The Center published the Colorado Gay and Lesbian News from 1981 to 1984.

===1990s===
Anti-gay sentiment in Colorado rose in the 1990s. In 1992, voters passed Amendment 2, which rescinded rights for LGBTQ people. Colorado Legal Initiatives Project (CLIP), which was the foundation for today’s Legal & Advocacy Program. The Supreme Court overturned Amendment 2 in 1996.

The Center started to receive support from the Gill Foundation.

The Center started an anti-violence campaign that eventually became independent, the Colorado Anti-Violence Project.

Lavender University and Rainbow Alley were community education programs started in the 1990s.

After 1989, The Center took over running the Denver PrideFest and it became the event that has continued into the 21st century. In 1990, the official attendance of Pridefest was 5000 people. In 1991, over 15,000 people attended, and in 1992, after Amendment 2 passed, over 30,000 people attended.

===2000s and today===
In the 1980s, Services and Advocacy for GLBT Elders (SAGE) of the Rockies began to support elders.

In 2008, a transgender woman named Angie Zapata was murdered in Greeley, Colorado. This was followed by a wave of local LGBTQ activism.

In 2010, The Center moved to its current location in Capitol Hill.

== Rainbow Alley ==
Rainbow Alley is the youth program at the Center for youth ages 10-17, providing events, activities, and other resources for LGBTQ+  kids and their allies. These activities include art nights, drop-ins, and cooking classes among others. The program began with an age range of 12-21 in response to the growing number of youth present at the Denver PrideFest. Starting in 2007, the Center provided Youth Alley, a space at PrideFest with games, booths, and resources geared towards young LGBTQ+ folks. As Ashley Schoenbauer (communication and marketing manager as of June 2025) has described, Rainbow Alley provides a space for LGBTQ+ youth to feel loved and accepted. The program also hosts large events, like the annual Queer Prom, allowing youth more opportunities to feel welcomed in spaces from which they may have felt excluded. In recent years, Rainbow Alley has also held Pre-Pride parties during the day for folks to make signs, enjoy snacks, and be in community before city wide pride festivities begin.

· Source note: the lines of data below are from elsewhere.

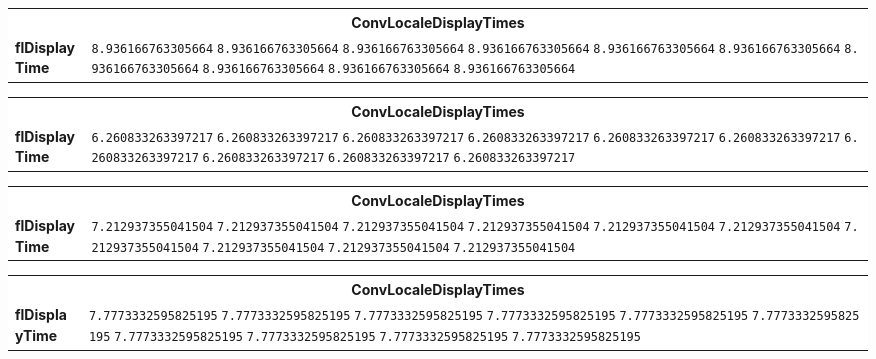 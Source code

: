 
<table><tr><th colspan="100%">ConvLocaleDisplayTimes</th></tr><tr><td><b>flDisplayTime</b></td><td><code>8.936166763305664</code>
<code>8.936166763305664</code>
<code>8.936166763305664</code>
<code>8.936166763305664</code>
<code>8.936166763305664</code>
<code>8.936166763305664</code>
<code>8.936166763305664</code>
<code>8.936166763305664</code>
<code>8.936166763305664</code>
<code>8.936166763305664</code>
</td></tr></table>


<table><tr><th colspan="100%">ConvLocaleDisplayTimes</th></tr><tr><td><b>flDisplayTime</b></td><td><code>6.260833263397217</code>
<code>6.260833263397217</code>
<code>6.260833263397217</code>
<code>6.260833263397217</code>
<code>6.260833263397217</code>
<code>6.260833263397217</code>
<code>6.260833263397217</code>
<code>6.260833263397217</code>
<code>6.260833263397217</code>
<code>6.260833263397217</code>
</td></tr></table>


<table><tr><th colspan="100%">ConvLocaleDisplayTimes</th></tr><tr><td><b>flDisplayTime</b></td><td><code>7.212937355041504</code>
<code>7.212937355041504</code>
<code>7.212937355041504</code>
<code>7.212937355041504</code>
<code>7.212937355041504</code>
<code>7.212937355041504</code>
<code>7.212937355041504</code>
<code>7.212937355041504</code>
<code>7.212937355041504</code>
<code>7.212937355041504</code>
</td></tr></table>


<table><tr><th colspan="100%">ConvLocaleDisplayTimes</th></tr><tr><td><b>flDisplayTime</b></td><td><code>7.7773332595825195</code>
<code>7.7773332595825195</code>
<code>7.7773332595825195</code>
<code>7.7773332595825195</code>
<code>7.7773332595825195</code>
<code>7.7773332595825195</code>
<code>7.7773332595825195</code>
<code>7.7773332595825195</code>
<code>7.7773332595825195</code>
<code>7.7773332595825195</code>
</td></tr></table>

Rainbow Alley has also partnered with larger community centers, like the Denver Center for the Performing Arts, which included an original musical production of One Heart, United, written and performed by youth ages 11-21. In 2020, the program was also being supported by the local monthly drag performances organized by drag queen Jessica L’Whor titled, Drag for All Ages.

In 2024, after Donald Trump’s second presidential election win, Colorado’s LGBTQ+ community expressed the fear that was spreading across the nation particularly in relation to talks about cutting access to gender affirming care and healthcare. Trans and other gender diverse people especially sought support from centers and programs like Rainbow Alley, which Rex Fuller, CEO of The Center on Colfax, observed had experienced an increased number of gender-diverse participants. This fear among LGBTQ+  communities is particularly concerning and, for many, is the primary reason programs like Rainbow Alley are considered critical. As LGBTQ+ youth centers are underfunded, the sustainability of these programs has been shown to positively impact this currently targeted community.
----

== Colorado LGBTQ History Project ==
The Center established the Colorado LGBTQ History Project, which collects and preserves oral history from community members in the Denver area. The Terry Mangan Memorial Library holds over 2000 volumes of LGBTQ material, making it the largest library of LGBTQ material in the state.

==Awards==
The Center hosts local awards such as the Pride in Business Award and the Visionary Award.